(Stored data entries)
_ _ _ _ _ _ _

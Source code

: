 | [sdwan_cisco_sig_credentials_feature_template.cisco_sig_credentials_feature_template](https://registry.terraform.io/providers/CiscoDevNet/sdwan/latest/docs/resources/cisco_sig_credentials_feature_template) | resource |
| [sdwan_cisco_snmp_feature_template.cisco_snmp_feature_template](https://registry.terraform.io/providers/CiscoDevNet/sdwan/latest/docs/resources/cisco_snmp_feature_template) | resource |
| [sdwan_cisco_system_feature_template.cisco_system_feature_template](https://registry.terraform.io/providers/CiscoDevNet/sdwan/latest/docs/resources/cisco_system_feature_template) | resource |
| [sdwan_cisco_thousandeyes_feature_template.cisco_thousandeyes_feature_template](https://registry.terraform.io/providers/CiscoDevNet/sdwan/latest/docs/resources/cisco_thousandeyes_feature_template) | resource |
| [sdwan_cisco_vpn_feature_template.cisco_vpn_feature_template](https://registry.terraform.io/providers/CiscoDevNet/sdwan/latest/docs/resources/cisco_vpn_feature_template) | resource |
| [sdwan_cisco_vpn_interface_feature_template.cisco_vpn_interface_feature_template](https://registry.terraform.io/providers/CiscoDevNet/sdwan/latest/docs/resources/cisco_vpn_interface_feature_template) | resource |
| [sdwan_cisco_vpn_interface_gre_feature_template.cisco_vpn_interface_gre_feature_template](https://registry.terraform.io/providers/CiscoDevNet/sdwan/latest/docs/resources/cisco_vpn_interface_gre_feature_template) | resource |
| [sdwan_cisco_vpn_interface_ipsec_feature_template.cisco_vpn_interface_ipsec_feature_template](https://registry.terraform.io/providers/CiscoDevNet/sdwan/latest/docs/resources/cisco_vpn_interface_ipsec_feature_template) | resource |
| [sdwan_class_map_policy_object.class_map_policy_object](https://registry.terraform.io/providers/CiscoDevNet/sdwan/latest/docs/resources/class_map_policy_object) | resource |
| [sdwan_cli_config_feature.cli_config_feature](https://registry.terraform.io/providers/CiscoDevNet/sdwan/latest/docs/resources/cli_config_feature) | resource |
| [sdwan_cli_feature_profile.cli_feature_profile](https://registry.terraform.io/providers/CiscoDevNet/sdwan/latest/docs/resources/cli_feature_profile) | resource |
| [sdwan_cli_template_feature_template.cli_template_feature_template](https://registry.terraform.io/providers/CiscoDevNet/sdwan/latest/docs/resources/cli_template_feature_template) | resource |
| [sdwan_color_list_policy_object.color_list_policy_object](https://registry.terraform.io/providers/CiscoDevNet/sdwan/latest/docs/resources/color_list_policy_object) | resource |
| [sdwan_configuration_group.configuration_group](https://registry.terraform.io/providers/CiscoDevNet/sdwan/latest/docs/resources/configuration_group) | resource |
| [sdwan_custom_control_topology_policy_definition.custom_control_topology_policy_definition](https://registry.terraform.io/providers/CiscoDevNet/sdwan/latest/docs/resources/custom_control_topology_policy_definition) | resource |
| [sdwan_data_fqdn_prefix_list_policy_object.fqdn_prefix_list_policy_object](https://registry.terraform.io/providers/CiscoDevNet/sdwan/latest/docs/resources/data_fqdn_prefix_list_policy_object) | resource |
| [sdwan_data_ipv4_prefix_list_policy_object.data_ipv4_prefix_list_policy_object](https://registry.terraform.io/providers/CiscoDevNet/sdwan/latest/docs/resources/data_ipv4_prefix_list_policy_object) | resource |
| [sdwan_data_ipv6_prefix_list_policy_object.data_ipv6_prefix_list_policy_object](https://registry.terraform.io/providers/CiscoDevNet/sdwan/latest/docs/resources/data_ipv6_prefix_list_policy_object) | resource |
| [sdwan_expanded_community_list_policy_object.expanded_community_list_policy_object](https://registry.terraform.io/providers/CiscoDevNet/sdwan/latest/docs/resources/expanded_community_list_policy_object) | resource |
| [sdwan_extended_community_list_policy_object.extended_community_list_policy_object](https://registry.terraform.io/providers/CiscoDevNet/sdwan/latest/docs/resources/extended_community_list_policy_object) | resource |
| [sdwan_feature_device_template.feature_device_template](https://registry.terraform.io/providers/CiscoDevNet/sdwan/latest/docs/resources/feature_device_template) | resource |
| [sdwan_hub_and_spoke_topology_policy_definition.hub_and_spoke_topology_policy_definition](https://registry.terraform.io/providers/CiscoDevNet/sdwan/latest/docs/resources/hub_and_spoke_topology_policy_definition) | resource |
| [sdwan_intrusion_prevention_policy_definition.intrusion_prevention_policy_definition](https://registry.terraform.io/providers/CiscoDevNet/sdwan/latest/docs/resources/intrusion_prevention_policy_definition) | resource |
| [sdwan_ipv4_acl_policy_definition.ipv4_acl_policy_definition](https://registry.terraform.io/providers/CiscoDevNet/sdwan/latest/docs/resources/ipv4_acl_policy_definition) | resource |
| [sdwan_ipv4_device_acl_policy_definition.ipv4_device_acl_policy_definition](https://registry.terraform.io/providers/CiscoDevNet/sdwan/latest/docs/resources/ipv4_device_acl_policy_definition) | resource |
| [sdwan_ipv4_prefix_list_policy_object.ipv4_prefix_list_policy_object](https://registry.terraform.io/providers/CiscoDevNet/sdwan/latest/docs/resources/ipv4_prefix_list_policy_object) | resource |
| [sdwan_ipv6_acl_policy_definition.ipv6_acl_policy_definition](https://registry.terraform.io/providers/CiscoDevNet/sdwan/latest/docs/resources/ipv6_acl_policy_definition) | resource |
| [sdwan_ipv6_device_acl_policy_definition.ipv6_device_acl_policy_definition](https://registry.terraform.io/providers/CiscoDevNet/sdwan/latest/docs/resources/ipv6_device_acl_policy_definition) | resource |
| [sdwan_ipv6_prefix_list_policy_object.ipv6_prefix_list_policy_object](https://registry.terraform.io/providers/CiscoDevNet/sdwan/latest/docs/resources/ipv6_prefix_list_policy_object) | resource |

_ _ _ _ _ _ _

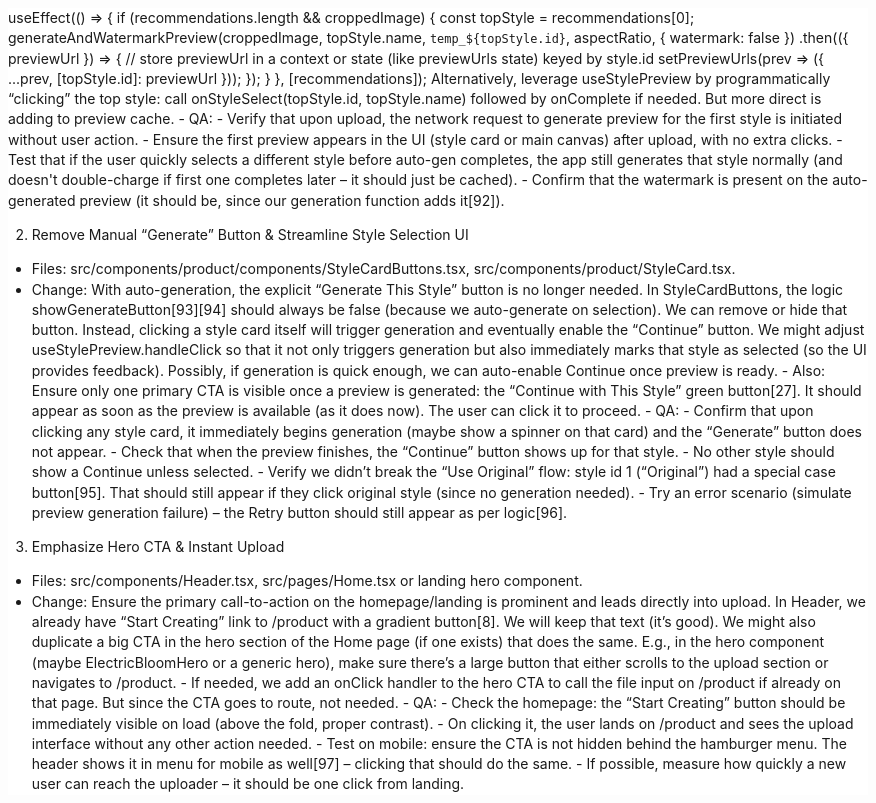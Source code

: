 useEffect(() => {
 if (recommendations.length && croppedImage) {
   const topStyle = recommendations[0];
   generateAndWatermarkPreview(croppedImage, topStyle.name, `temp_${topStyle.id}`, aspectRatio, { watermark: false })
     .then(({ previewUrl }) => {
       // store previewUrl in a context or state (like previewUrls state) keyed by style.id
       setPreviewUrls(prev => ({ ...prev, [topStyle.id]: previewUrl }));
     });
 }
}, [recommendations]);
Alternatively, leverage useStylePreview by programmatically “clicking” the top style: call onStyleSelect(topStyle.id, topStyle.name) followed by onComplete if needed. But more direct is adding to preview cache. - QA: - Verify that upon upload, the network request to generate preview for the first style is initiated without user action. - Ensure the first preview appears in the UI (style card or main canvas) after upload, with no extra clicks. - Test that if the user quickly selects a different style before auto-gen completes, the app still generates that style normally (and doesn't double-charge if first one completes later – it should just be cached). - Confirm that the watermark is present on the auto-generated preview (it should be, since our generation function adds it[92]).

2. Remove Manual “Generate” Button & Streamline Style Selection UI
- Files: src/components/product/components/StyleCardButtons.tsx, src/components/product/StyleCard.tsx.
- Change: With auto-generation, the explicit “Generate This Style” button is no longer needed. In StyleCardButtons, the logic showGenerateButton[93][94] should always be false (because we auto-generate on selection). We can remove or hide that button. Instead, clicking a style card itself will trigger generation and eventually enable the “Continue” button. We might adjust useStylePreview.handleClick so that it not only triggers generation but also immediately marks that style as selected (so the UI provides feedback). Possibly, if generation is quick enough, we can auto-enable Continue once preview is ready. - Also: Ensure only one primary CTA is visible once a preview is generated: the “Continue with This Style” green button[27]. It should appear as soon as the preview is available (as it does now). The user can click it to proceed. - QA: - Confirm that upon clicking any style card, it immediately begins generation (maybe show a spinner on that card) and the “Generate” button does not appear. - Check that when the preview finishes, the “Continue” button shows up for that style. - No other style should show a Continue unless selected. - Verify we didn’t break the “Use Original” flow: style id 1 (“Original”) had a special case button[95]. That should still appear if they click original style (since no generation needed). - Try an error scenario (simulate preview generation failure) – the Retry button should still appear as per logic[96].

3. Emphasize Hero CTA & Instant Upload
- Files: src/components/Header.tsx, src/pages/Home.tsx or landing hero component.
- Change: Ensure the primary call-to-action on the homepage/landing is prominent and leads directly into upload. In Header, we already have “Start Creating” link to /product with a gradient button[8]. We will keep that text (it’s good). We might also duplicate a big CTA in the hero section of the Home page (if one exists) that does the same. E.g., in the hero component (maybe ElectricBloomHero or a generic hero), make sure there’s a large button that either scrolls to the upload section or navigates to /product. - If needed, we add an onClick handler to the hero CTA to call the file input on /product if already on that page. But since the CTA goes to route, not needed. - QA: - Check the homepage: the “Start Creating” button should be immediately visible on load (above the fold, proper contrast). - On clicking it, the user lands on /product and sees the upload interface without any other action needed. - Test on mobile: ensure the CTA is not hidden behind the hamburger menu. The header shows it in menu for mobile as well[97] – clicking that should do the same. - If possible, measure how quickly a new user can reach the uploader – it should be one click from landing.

_ _ _ _ _ _ _

## [Your goal]
Which lines of the records above contain the word "previewUrl"? Report each one in full.

## [Solution to this exercise]
     .then(({ previewUrl }) => {
       // store previewUrl in a context or state (like previewUrls state) keyed by style.id
       setPreviewUrls(prev => ({ ...prev, [topStyle.id]: previewUrl }));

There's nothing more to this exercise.